Registered: Jul 2007
6581 filter curves
So I stumbled over this graph by Antti Lankila:
On the X axis we have the value that is written into the cutoff register (0-2047), and on the Y axis we have (if I'm not completely mistaken) the actual cutoff frequency within some working range.
Is it really this bad? I mean, I know that 6581s are supposed to have individual differences, but this is ridiculous. It means that if I write e.g. $80 into $d416 to get a 50% cutoff, I could get just about ANY cutoff frequency from like 10% to 90% of the total range.
How do y'all deal with this when composing for 6581? Do you check on multiple machines? Does that even make a difference given the absolutely ludicrous variation? Or do I misunderstand the graph?
Registered: Apr 2008
I believe Antti Lankila et. al. were looking for the variety rather than the most common to map the filter.
Personally, I have 5 randomly acquired C-64's with 6581 and they all are close to the average c-64 filter. My first one(RIP) had filter that had the strong curve.
Registered: Nov 2002
Registered: Jan 2005
Some time ago zerozillion recorded a set of tunes on several different 6581s, one of which had a ridiculously light filter, the cutoff value at X=0 must have been close to 1000 Hz.

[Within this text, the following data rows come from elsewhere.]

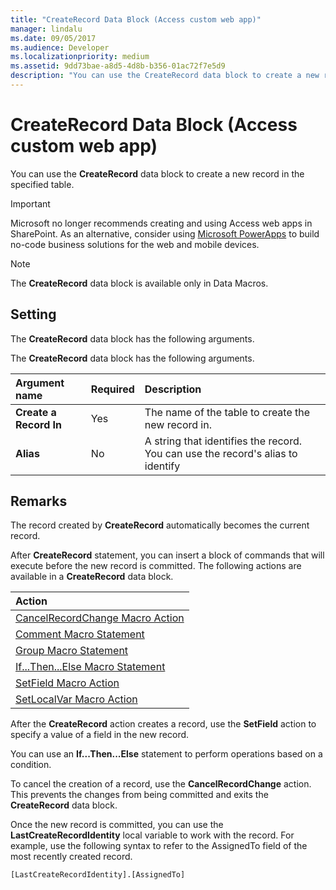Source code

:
 ```yaml
---
title: "CreateRecord Data Block (Access custom web app)" 
manager: lindalu
ms.date: 09/05/2017
ms.audience: Developer 
ms.localizationpriority: medium
ms.assetid: 9dd73bae-a8d5-4d8b-b356-01ac72f7e5d9
description: "You can use the CreateRecord data block to create a new record in the specified table."
---
```


# CreateRecord Data Block (Access custom web app)

You can use the **CreateRecord** data block to create a new record in the specified table. 
  
> [!IMPORTANT]
> Microsoft no longer recommends creating and using Access web apps in SharePoint. As an alternative, consider using [Microsoft PowerApps](https://powerapps.microsoft.com/) to build no-code business solutions for the web and mobile devices.
  
> [!NOTE]
> The **CreateRecord** data block is available only in Data Macros.
  
## Setting

The **CreateRecord** data block has the following arguments.
  
The **CreateRecord** data block has the following arguments.
  
|**Argument name**|**Required**|**Description**|
|:-----|:-----|:-----|
|**Create a Record In** <br/> |Yes  <br/> |The name of the table to create the new record in. |
|**Alias** <br/> |No  <br/> |A string that identifies the record. You can use the record's alias to identify  <br/> |

## Remarks

The record created by **CreateRecord** automatically becomes the current record. 

After **CreateRecord** statement, you can insert a block of commands that will execute before the new record is committed. The following actions are available in a **CreateRecord** data block.
  
|Action |
|:-----|
|[CancelRecordChange Macro Action](cancelrecordchange-macro-action-access-custom-web-app.md) <br/> |
|[Comment Macro Statement](comment-macro-block-access-custom-web-app.md) <br/> |
|[Group Macro Statement](group-macro-block-access-custom-web-app.md) <br/> |
|[If...Then...Else Macro Statement](ifthenelse-macro-block-access-custom-web-app.md) <br/> |
|[SetField Macro Action](setfield-macro-action-access-custom-web-app.md) <br/> |
|[SetLocalVar Macro Action](setlocalvar-macro-action-access-custom-web-app.md) <br/> |

After the **CreateRecord** action creates a record, use the **SetField** action to specify a value of a field in the new record.
  
You can use an **If...Then...Else** statement to perform operations based on a condition.
  
To cancel the creation of a record, use the **CancelRecordChange** action. This prevents the changes from being committed and exits the **CreateRecord** data block.
  
Once the new record is committed, you can use the **LastCreateRecordIdentity** local variable to work with the record. For example, use the following syntax to refer to the AssignedTo field of the most recently created record.
  
`[LastCreateRecordIdentity].[AssignedTo]`
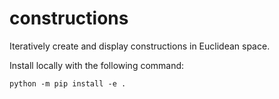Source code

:# constructions

Iteratively create and display constructions in Euclidean space.

Install locally with the following command:

```
python -m pip install -e .
```

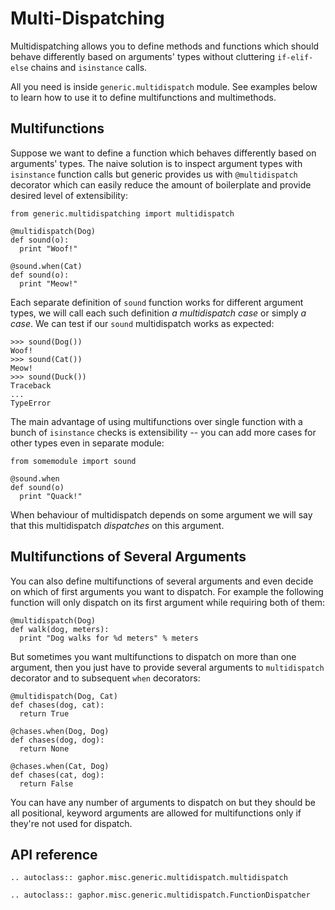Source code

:# Multi-Dispatching

Multidispatching allows you to define methods and functions which should
behave differently based on arguments' types without cluttering
`if-elif-else` chains and `isinstance` calls.

All you need is inside `generic.multidispatch` module. See examples
below to learn how to use it to define multifunctions and multimethods.

## Multifunctions

Suppose we want to define a function which behaves differently based on
arguments' types. The naive solution is to inspect argument types with
`isinstance` function calls but generic provides us with
`@multidispatch` decorator which can easily reduce the amount of
boilerplate and provide desired level of extensibility:

    from generic.multidispatching import multidispatch

    @multidispatch(Dog)
    def sound(o):
      print "Woof!"

    @sound.when(Cat)
    def sound(o):
      print "Meow!"

Each separate definition of `sound` function works for different
argument types, we will call each such definition *a multidispatch case*
or simply *a case*. We can test if our `sound` multidispatch works as
expected:

    >>> sound(Dog())
    Woof!
    >>> sound(Cat())
    Meow!
    >>> sound(Duck())
    Traceback
    ...
    TypeError

The main advantage of using multifunctions over single function with a
bunch of `isinstance` checks is extensibility \-- you can add more cases
for other types even in separate module:

    from somemodule import sound

    @sound.when
    def sound(o)
      print "Quack!"

When behaviour of multidispatch depends on some argument we will say
that this multidispatch *dispatches* on this argument.

## Multifunctions of Several Arguments

You can also define multifunctions of several arguments and even decide
on which of first arguments you want to dispatch. For example the
following function will only dispatch on its first argument while
requiring both of them:

    @multidispatch(Dog)
    def walk(dog, meters):
      print "Dog walks for %d meters" % meters

But sometimes you want multifunctions to dispatch on more than one
argument, then you just have to provide several arguments to
`multidispatch` decorator and to subsequent `when` decorators:

    @multidispatch(Dog, Cat)
    def chases(dog, cat):
      return True

    @chases.when(Dog, Dog)
    def chases(dog, dog):
      return None

    @chases.when(Cat, Dog)
    def chases(cat, dog):
      return False

You can have any number of arguments to dispatch on but they should be
all positional, keyword arguments are allowed for multifunctions only if
they're not used for dispatch.

## API reference

```eval_rst
.. autoclass:: gaphor.misc.generic.multidispatch.multidispatch
```

```eval_rst
.. autoclass:: gaphor.misc.generic.multidispatch.FunctionDispatcher
```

This tune seems to have been made on a chip with a really low filter curve:
Registered: Aug 2010
I often wondered how much does the values (and tolerances) of the filter capacitors connected to the SID-chip affect the result? Are the values in that graph a sum of SID+filter caps-combination?
Registered: Sep 2006
@Jammer EXACTLY! :)
Registered: Apr 2004
I do check my tunes on some (vice) 6581 variations and on 8580, lately. The Follin curve is the most annoying, it's not only open, it's also loud, but I doubt anybody uses that to listen to Sids. My own c64 comes closest to Nata's curve. I've also had one before that fits the strong filter.
All in all, for me setting filters for all Sids is dealing with high and low values and the values in between can (only) be used to interpolate. Using middle values as key filter values to create cool sounds will only lead to dissapointment when listening to them on other Sids, it makes Batman angry.
Still, most MoN tunes sound great on all Sids. It's interesting to notice there's not much difference between how I think they sounded in 89/90 and how they sound now with any Sid filter setting. Most likely also because of the well defined compositions and themes.
Registered: Nov 2002
yes it is really this bad! And compo composing on the 6581 just sucks, you can be sure your tune will sound muffled or too bright on compo machine.
We went with zrx thru recordings of all his chips to find a particular good one for hubbard songs (which i later on used to record project hubbard, with custom output amplifier - https://soundcloud.com/zerozillion/sets/project-hubbard) and of out of about 40 chips maybe 2 or 3 do sound the same. strong reference is for me the hubbard song "nemesis the warlock", it includes a bell sound in the intro that has a wide sweep, when this bell sounds nice and sharp, the curve is more to the left (trurl red), when the attack is slow-ish or the bell inaudible, its the curves more to the right. this bell sound depends a lot on the filter, it is not a sample, so it is a good indicator as it is right at the intro of the song and only takes a second to listen to (to my judgement, the correct type of hubbard filter would be near the red trurl curve, as this one plays the bell sound most accurate - as i think from the composition it must be a striking bell, not a slow attack bell). of course other oldskool tunes need other filter curves; and for modern tunes we gladly have filter models like jeff's one. though that only solves it partially on both ends.
i once came up with the idea of measuring at least the bottom and high point of the lowpass by ear, which gives somewhat reproducable results: SID Audit (test 3 & 4). the plan was to run this test on compo machines and index them, then to run the tests in vice to have matching models to each compo machine. as nobody caught interest in that (hi there!), i let it be and now i use 8580 as it saves me a lot of nerves, a pity for the filter distortion though.
one way to use the 6581 filter though is to use it only statically and move it a bit upwards or downwards, preferrably at spots where all curves meet somewhat, so no drastic fast moves or jumps, and no dedicated hour long filter editing. this ensures at least that bass sounds are not totally swallowed or other sounds are killing the tweeters in the PA system.
filter caps - i swapped them several times in machines, i see the tolerance f**ups inside the chips filter section are much wider than what could be off by the cap tolerance.
Registered: May 2012
and for modern tunes we gladly have filter models like jeff's one
What does this refer to?
Registered: Nov 2002
Filter distortion emulation in sidplay and vice, you can select which curve is being used.